The full training happens when we pass a sequence of input, output pairs to the backProp function. With each call to backProp the weights of the perceptron are altered to decrease future errors. To handle the training, I’ve made a PerceptronTrainer struct and a struct to hold the training data as well.


struct PerceptronDataPair {
    let input: [Double]
    let output: Int
}

struct PerceptronTrainer {
    let data: [PerceptronDataPair]

    func train( p: inout Perceptron) -> Int {
        var error: Int = 0
        var count = 0

        for d in data {
            error = p.backProp(input: d.input, output: d.output)
            count += 1
        }

        return error
    }
}

Training the Perceptron

We want our perceptron to tell us if a given point is above or below a line in the xy plane. You can pick any line you want to, but I’ll take a simple one like y(x) = 3x + 1. We can generate training data by

  1. picking N input values at random and computing the y value for each
  2. Determine whether the y value is above or below the line.

Then, create a PerceptronTrainer and pass the training data to it and call the train function.


func createData(numPoints: Int) -> [PerceptronDataPair] {
    var data = [PerceptronDataPair]()

    for _ in 0..<numPoints {
        let x = [2.0 * (randomDouble() - 0.5)]
        let y = line(x[0])
        data.append(PerceptronDataPair(input: x, output: isAbove(y)))
    }

    return data
}

let trainingData = createData(100)

let trainer = PerceptronTrainer(data: data)
trainer.train(&p)

How Well Does the Perceptron Work?

Let’s pass 100 random inputs to the perceptron and see how often the predictions are correct. We’ll also create a new, untrained perceptron and see how often it’s predictions are correct.


let testData = createData(numPoints: 100)

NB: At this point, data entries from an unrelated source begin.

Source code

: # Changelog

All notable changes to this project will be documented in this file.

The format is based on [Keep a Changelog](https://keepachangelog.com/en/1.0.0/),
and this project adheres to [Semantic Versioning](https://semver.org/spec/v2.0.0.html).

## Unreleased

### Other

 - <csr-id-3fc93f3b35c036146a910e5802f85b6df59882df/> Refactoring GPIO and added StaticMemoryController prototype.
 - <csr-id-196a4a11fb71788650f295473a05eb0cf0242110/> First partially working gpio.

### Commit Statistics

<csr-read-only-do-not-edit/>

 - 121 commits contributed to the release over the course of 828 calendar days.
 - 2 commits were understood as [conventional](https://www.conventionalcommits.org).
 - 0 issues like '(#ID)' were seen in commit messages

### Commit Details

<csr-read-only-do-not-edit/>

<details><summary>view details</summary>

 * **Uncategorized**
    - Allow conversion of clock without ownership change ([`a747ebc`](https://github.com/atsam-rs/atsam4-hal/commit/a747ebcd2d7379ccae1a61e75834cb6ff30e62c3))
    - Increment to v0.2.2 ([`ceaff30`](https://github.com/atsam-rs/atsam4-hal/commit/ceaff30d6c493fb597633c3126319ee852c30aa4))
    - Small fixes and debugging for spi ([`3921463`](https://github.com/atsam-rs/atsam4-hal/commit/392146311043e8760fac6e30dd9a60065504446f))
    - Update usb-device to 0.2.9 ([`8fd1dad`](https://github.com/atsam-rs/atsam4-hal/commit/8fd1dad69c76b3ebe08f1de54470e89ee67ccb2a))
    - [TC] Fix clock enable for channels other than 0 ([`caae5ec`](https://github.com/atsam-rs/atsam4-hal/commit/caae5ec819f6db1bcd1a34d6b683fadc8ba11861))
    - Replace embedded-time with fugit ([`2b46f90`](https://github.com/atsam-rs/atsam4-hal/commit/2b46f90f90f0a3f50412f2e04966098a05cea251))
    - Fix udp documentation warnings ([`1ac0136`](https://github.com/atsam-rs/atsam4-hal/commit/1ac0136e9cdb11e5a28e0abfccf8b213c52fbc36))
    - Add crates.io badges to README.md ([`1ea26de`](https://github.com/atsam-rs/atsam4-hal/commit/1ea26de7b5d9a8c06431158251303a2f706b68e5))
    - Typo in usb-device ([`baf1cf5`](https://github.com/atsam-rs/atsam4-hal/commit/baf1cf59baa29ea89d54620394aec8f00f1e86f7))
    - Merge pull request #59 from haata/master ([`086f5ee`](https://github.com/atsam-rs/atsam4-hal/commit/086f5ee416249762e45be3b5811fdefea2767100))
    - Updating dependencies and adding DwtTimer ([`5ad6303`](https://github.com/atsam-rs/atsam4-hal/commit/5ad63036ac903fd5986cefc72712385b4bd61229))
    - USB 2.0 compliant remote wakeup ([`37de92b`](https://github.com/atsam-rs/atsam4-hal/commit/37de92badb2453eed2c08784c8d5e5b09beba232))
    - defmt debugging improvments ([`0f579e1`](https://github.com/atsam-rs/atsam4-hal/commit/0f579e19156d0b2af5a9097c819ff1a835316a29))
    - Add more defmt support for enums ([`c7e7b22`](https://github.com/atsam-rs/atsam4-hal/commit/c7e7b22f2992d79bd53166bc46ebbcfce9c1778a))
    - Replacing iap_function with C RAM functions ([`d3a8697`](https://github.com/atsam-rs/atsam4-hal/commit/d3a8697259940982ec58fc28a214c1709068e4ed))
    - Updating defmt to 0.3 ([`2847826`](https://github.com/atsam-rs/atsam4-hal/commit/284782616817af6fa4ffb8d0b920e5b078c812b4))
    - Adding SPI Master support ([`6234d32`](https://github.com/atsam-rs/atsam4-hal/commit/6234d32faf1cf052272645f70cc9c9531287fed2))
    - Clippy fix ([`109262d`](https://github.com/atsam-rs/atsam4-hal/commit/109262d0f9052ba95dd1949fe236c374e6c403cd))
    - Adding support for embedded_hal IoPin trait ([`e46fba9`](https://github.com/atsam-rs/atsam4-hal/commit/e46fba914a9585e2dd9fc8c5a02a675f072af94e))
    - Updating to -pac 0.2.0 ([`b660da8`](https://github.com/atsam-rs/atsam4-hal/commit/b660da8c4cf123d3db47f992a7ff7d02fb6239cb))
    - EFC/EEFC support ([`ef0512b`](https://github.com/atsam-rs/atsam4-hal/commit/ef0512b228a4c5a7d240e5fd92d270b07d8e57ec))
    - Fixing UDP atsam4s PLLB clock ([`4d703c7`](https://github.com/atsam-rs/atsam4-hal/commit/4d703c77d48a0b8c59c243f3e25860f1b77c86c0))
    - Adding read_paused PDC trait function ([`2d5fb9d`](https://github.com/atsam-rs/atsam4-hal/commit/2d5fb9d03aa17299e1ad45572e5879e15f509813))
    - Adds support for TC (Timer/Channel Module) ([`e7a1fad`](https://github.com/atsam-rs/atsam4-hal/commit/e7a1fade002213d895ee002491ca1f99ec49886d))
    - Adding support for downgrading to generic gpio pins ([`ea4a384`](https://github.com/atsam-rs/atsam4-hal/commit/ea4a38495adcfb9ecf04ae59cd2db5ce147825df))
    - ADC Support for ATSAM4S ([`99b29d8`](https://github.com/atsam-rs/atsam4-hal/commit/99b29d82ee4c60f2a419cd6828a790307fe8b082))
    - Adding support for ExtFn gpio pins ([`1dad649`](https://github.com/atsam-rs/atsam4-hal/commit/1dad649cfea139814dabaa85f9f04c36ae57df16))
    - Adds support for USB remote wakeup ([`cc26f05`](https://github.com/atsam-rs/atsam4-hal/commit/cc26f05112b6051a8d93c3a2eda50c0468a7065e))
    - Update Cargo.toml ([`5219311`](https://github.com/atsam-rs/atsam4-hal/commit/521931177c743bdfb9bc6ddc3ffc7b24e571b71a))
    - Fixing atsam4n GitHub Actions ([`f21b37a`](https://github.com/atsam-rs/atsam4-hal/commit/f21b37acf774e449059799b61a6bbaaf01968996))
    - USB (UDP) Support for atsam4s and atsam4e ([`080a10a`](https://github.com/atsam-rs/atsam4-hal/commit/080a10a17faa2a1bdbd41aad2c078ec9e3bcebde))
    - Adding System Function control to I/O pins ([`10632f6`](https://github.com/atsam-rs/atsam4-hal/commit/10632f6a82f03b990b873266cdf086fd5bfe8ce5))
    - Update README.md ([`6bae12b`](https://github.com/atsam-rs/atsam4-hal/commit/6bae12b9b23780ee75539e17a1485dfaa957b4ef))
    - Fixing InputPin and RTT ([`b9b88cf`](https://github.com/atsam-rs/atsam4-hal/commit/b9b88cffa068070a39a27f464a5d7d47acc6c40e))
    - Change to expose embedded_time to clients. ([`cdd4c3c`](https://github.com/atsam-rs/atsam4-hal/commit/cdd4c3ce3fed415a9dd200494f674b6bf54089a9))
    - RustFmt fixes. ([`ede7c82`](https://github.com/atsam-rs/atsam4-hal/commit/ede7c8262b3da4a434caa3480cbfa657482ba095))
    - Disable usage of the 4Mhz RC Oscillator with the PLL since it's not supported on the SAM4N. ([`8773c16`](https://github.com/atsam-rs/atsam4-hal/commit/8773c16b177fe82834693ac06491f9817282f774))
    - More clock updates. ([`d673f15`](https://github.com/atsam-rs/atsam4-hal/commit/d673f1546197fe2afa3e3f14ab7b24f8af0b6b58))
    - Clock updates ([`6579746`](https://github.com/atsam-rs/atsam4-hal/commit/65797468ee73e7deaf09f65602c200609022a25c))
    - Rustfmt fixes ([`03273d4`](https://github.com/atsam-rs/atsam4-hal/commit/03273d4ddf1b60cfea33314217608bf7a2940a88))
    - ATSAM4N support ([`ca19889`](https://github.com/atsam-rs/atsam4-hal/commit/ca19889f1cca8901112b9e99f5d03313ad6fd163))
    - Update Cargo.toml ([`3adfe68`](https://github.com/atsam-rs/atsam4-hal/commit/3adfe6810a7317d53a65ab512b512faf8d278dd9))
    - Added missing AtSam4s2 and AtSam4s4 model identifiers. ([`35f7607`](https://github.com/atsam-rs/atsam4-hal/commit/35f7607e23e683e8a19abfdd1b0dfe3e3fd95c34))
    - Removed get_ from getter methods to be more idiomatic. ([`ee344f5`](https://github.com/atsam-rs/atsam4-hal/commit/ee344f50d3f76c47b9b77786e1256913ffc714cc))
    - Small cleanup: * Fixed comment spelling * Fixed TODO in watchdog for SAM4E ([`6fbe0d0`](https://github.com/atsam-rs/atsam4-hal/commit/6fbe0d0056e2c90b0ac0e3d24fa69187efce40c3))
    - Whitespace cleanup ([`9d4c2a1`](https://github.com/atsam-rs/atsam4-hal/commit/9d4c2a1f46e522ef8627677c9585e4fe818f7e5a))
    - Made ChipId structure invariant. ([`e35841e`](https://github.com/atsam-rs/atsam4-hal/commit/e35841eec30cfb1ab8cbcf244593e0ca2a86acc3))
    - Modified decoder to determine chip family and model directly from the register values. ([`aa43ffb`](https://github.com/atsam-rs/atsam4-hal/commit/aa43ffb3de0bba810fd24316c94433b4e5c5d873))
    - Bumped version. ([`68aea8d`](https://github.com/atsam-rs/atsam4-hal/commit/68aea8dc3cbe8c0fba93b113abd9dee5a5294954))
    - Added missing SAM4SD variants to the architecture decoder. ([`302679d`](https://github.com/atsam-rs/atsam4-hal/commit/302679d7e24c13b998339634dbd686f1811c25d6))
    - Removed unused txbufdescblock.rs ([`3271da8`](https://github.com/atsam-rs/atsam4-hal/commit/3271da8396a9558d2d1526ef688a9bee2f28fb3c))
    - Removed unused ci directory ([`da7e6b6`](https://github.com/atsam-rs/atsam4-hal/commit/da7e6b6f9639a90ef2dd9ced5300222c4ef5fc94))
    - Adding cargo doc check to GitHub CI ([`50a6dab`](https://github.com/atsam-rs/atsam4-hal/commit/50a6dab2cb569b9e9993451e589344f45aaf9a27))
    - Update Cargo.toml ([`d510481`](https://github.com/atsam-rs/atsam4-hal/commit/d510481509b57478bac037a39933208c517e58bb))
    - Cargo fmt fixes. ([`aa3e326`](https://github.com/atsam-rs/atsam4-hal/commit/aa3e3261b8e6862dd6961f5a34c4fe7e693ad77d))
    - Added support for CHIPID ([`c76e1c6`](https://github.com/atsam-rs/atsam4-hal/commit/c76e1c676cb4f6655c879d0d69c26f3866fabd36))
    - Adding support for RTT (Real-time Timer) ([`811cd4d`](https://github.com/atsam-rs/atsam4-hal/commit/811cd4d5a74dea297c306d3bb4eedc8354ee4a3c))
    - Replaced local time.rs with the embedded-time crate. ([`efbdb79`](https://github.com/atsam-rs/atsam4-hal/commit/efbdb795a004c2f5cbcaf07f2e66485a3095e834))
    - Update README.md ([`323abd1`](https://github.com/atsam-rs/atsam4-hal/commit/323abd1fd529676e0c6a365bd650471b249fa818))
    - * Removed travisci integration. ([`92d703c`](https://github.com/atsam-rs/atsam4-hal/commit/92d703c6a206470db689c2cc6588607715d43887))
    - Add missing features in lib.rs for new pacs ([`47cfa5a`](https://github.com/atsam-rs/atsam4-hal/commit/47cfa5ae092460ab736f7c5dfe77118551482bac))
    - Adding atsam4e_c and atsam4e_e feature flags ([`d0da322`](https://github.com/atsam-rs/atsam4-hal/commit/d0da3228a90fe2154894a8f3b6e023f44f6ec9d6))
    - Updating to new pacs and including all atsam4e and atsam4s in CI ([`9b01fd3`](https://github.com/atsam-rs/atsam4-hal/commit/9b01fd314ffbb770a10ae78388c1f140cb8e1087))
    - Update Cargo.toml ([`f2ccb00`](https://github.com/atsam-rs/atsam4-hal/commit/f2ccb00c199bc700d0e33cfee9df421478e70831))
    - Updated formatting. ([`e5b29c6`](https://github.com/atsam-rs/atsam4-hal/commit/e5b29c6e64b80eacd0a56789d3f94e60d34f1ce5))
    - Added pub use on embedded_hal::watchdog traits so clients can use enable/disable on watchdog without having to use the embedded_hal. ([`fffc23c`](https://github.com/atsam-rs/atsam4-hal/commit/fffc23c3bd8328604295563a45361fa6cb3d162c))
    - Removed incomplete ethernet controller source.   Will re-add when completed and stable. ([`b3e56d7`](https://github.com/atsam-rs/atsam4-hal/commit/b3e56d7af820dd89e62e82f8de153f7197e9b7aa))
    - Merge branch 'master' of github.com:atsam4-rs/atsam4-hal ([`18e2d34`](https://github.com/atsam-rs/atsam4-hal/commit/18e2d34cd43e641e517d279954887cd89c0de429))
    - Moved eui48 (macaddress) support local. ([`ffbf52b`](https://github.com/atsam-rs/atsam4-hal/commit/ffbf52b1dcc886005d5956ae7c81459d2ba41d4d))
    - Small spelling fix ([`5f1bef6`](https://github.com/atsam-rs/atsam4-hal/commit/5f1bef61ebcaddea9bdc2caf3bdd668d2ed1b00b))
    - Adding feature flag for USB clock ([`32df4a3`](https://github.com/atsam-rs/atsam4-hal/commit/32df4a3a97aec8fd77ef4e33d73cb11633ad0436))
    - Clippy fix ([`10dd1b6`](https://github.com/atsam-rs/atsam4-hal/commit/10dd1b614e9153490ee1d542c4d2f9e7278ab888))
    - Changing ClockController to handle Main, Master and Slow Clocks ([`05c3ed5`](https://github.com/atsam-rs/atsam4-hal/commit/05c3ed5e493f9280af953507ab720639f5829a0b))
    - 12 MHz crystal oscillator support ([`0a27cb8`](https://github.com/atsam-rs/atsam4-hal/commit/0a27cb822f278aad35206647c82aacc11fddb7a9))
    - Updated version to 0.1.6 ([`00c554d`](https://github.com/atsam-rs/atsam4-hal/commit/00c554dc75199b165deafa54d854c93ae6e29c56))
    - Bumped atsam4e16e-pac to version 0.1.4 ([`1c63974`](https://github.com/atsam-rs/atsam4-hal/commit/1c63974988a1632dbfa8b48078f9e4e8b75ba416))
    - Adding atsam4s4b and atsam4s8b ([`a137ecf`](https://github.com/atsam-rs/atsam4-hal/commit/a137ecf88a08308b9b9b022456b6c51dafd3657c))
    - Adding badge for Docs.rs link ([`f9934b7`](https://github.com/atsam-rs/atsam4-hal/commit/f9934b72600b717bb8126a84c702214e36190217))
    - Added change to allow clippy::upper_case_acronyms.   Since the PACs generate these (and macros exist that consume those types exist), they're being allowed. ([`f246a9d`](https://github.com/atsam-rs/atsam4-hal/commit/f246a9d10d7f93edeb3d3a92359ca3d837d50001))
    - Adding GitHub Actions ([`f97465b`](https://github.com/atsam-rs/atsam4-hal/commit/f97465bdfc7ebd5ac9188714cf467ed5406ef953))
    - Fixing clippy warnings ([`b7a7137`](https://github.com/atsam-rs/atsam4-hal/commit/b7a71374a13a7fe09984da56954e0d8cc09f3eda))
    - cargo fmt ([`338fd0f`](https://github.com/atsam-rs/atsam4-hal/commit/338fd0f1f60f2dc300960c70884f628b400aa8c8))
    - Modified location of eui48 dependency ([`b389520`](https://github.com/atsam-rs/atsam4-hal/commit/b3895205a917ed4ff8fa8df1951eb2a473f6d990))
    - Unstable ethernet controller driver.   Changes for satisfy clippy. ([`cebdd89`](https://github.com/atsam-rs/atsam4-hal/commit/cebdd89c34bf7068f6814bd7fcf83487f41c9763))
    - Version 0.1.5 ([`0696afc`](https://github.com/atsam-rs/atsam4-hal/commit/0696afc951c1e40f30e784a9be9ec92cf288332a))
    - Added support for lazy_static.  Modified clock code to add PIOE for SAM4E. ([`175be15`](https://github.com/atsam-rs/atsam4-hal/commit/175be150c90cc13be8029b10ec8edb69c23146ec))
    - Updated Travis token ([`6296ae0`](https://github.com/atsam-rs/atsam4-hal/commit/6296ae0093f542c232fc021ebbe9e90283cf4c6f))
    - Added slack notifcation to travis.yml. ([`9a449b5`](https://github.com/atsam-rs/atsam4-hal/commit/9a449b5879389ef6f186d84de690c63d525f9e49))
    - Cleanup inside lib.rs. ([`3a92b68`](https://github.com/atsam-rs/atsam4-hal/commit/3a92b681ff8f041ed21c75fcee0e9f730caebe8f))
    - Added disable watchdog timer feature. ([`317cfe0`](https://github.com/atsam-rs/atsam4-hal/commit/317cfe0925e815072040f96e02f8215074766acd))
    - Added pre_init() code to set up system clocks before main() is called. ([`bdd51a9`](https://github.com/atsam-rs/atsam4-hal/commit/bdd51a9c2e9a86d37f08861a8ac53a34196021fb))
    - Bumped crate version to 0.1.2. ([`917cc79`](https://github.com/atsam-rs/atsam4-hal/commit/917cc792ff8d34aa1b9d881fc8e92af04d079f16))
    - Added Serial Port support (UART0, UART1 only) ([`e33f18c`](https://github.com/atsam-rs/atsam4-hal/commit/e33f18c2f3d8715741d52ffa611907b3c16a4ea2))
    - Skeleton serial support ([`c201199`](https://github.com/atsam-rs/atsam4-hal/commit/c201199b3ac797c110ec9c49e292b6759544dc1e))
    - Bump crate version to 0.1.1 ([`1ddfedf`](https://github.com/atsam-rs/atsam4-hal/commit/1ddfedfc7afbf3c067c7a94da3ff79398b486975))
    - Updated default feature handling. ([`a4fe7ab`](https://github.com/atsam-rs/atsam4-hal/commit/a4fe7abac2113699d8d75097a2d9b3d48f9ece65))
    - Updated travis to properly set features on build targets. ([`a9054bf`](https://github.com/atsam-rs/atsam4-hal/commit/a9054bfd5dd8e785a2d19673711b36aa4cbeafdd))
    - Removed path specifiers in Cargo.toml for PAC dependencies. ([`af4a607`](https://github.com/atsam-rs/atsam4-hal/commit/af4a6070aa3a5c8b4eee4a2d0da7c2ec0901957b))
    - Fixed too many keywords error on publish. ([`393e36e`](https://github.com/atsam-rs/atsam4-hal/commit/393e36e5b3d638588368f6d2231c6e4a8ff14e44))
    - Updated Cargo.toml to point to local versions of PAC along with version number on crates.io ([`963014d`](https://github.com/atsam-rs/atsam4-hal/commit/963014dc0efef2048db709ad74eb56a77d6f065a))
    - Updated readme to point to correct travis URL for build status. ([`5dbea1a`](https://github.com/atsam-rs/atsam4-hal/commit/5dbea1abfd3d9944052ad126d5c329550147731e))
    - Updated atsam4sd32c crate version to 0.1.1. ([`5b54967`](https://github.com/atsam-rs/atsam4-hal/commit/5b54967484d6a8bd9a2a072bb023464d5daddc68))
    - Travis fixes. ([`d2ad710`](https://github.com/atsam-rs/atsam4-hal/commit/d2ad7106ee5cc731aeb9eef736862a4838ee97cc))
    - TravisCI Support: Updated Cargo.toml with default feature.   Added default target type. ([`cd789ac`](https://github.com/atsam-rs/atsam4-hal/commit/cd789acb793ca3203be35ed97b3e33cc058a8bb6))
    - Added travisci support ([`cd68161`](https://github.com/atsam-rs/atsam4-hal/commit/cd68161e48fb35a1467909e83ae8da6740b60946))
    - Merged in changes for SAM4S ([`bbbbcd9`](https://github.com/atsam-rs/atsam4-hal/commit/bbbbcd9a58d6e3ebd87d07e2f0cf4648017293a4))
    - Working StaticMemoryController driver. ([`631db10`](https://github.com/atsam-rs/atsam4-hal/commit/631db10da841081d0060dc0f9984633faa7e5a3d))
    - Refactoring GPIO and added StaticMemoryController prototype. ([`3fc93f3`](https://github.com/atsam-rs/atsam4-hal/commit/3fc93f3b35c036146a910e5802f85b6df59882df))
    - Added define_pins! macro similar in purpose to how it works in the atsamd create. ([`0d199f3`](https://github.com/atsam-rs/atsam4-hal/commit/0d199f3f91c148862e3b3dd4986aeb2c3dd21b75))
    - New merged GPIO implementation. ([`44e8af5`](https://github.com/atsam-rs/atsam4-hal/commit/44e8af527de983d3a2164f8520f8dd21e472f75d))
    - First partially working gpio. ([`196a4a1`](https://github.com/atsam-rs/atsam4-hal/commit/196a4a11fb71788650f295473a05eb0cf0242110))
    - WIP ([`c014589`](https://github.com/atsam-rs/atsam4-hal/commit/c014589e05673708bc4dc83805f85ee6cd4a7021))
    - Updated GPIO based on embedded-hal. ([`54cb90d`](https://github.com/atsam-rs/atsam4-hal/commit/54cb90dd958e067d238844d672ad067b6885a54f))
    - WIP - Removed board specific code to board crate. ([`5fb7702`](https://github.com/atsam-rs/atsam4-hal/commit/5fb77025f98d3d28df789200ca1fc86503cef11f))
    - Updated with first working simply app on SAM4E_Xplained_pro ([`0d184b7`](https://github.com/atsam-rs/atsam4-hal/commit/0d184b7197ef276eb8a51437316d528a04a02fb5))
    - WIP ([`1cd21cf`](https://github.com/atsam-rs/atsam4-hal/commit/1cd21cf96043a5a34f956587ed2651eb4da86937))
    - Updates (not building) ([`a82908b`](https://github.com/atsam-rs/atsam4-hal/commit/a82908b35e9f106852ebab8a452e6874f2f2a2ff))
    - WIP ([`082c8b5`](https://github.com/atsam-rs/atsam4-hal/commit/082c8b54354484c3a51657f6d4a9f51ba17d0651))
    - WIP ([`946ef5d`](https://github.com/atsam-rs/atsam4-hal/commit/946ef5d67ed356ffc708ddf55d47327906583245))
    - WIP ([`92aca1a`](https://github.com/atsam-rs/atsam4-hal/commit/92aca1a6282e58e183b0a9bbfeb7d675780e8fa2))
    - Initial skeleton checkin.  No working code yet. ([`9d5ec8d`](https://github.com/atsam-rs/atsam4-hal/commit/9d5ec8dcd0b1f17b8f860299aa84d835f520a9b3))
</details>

func evaluatePerceptron(p: Perceptron, testData: [PerceptronDataPair]) -> Double {
    var correct = 0
    for d in testData {
        let prediction = p.feedForward(input: d.input)
        if (prediction == d.output) {
            correct += 1
        }
    }

    return Double(correct) / Double(testData.count)
}

// The % correct will be much higher than for an untrained perceptron
evaluatePerceptron(p: p, testData: testData)

let pUntrained = Perceptron(numInputs: 1, offState: -1, bias: 1)
evaluatePerceptron(p: pUntrained, testData: testData)

I get anywhere from 88-100% correct for the trained perceptron and about 4-40% correct for the untrained perceptron. Not bad for a simple neural network and a simple problem.

There were several papers written around the same time that look into how a neural network is a universal function approximator. They’re behind a paywall, but you can probably get them on Sci-Hub.